Edited on November 27, 2011 at 5:43pmApr '11
Re: Questions for Tim Groseclose About My PQ
Yeah, I knew that would inflate my score, but I had to vote for her on the same basis as you. A couple other questions I had to take a pass because it didn't seem like there was enough information. But if I had QuickerBrownFox on the staff, I could have made an informed decision.
Apr '11
Re: Questions for Tim Groseclose About My PQ
My score was 3, and my first thought was "Where did I go wrong?". Or to put it another way, How does one score 0?
I chose based on hindsight. At the time, I didn't object to TARP; I figured there was some justice in it, since the housing bubble and bust were completely the government's doing. There was no market in MBSs, but the Treasury could hold the toxic assets with less harm than private banks. (Of course, a lot of the strain could have been relieved by rescinding the ex post facto mark-to-market rule.) The MBSs were still paying interest, and eventually it would be possible to determine their yields and hence what their prices were.
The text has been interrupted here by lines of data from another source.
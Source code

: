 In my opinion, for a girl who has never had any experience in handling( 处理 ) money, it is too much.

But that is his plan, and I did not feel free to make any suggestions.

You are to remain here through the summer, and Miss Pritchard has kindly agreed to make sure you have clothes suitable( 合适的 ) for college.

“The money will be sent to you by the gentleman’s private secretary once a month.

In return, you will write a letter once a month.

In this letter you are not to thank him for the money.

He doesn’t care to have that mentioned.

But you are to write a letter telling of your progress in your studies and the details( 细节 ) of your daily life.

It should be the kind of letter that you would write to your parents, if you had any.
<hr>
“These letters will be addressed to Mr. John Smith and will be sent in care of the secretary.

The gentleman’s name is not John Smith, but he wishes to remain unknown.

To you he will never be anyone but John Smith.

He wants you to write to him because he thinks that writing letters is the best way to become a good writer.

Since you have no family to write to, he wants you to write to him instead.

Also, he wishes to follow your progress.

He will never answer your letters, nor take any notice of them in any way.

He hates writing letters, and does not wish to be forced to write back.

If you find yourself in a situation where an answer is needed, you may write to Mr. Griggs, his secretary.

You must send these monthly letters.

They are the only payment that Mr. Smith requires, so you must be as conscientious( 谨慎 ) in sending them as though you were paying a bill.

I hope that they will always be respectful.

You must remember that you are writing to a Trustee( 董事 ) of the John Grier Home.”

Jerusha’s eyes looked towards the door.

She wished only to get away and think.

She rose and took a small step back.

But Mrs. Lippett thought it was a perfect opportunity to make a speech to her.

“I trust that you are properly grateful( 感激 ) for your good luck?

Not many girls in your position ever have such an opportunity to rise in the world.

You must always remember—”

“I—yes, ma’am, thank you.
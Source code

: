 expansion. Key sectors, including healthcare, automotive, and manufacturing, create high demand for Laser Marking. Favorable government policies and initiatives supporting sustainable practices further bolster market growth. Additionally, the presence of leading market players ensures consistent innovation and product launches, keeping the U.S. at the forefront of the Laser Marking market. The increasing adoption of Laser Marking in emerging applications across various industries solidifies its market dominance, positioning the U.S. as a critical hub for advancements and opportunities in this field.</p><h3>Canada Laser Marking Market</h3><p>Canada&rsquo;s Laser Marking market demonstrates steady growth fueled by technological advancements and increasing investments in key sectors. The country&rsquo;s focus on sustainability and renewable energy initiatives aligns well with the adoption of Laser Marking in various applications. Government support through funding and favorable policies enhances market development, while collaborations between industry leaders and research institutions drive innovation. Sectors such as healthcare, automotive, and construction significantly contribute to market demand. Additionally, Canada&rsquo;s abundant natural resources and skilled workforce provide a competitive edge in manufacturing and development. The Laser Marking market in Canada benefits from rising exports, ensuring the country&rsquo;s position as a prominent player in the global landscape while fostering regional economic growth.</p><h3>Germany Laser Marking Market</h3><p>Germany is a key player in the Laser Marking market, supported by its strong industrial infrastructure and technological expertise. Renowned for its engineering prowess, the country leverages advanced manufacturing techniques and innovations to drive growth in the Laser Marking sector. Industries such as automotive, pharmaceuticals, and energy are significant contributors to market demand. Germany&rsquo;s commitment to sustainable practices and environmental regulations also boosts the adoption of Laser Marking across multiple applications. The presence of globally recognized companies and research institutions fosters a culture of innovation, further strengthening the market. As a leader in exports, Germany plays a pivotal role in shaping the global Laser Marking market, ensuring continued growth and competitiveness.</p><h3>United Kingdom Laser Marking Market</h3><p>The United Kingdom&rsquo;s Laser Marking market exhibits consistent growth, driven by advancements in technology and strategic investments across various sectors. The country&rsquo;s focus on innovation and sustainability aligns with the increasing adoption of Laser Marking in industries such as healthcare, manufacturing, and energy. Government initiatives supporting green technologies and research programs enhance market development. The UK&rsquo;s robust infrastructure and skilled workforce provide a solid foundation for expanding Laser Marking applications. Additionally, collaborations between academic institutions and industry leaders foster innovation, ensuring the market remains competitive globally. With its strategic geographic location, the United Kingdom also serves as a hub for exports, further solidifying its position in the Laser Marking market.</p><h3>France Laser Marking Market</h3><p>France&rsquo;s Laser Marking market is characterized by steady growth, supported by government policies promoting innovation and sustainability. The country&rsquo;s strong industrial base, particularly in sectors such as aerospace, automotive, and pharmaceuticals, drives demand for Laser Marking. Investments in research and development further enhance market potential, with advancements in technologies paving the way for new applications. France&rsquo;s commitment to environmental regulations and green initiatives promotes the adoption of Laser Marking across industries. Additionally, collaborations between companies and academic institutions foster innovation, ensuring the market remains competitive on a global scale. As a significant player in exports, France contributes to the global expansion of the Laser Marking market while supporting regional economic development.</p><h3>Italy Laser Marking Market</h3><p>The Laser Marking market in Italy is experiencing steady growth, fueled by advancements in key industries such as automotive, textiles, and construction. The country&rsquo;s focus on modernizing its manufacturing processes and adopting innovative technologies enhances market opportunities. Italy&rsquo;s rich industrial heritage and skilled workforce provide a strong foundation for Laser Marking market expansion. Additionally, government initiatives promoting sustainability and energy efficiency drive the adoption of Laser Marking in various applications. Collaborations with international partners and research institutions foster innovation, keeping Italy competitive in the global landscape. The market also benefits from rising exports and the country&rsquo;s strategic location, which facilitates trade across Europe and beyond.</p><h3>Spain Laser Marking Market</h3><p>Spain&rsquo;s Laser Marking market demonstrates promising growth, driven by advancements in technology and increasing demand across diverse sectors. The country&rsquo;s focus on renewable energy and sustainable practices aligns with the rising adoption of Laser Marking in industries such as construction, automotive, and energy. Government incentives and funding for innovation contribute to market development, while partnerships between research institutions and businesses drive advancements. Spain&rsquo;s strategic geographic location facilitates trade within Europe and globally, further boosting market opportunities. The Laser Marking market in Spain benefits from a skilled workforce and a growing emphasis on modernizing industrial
I posted my score on Facebook, with a comment that Prof. G. and his colleagues have determined that absent media bias, the country would vote more like red Texas than like purplish Iowa.
Gotta get the word out.
Dec '10
Re: Questions for Tim Groseclose About My PQ
skipsul: I scored a 0.6 - along with Michele Bachman and Jim Demint. I'm disappointed - how did I score so high? I was aiming for a perfect 0.0.
Edit - I think the 0.6 was due to my shoddy typing, since corrected. · Nov 27 at 7:05am
Edited on Nov 27 at 07:07 am
Same here. We are the 0.6%. #OccupyTim'swebsite.